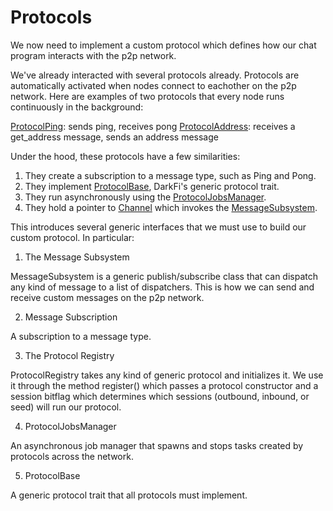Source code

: # Protocols

We now need to implement a custom protocol which defines how our chat
program interacts with the p2p network.

We've already interacted with several protocols already. Protocols
are automatically activated when nodes connect to eachother on the
p2p network. Here are examples of two protocols that every node runs
continuously in the background:

[ProtocolPing](../../../src/net/protocol/protocol_ping.rs): sends ping,
receives pong
[ProtocolAddress](../../../src/net/protocol/protocol_address.rs): receives
a get_address message, sends an address message

Under the hood, these protocols have a few similarities:

1. They create a subscription to a message type, such as Ping and Pong.
2. They implement [ProtocolBase](../../../src/net/protocol/protocol_base.rs),
DarkFi's generic protocol trait.
3. They run asynchronously using the
[ProtocolJobsManager](../../../src/net/protocol/protocol_jobs_manager.rs).
4. They hold a pointer to [Channel](../../../src/net/channel.rs) which
invokes the [MessageSubsystem](../../../src/net/message_subscriber).

This introduces several generic interfaces that we must use to build
our custom protocol. In particular:

1. The Message Subsystem

MessageSubsystem is a generic publish/subscribe class that can
dispatch any kind of message to a list of dispatchers. This is how we
can send and receive custom messages on the p2p network.

2. Message Subscription

A subscription to a message type. 

3. The Protocol Registry 

ProtocolRegistry takes any kind of generic protocol and initializes it. We
use it through the method register() which passes a protocol constructor
and a session bitflag which determines which sessions (outbound, inbound,
or seed) will run our protocol.

4. ProtocolJobsManager

An asynchronous job manager that spawns and stops tasks created by
protocols across the network.

5. ProtocolBase

A generic protocol trait that all protocols must implement.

※

(TASK INSTRUCTIONS): Every line containing the string "network" is required; copy each such line from the data.

(SOLUTION FOR THIS TASK):
program interacts with the p2p network.
p2p network. Here are examples of two protocols that every node runs
can send and receive custom messages on the p2p network.
protocols across the network.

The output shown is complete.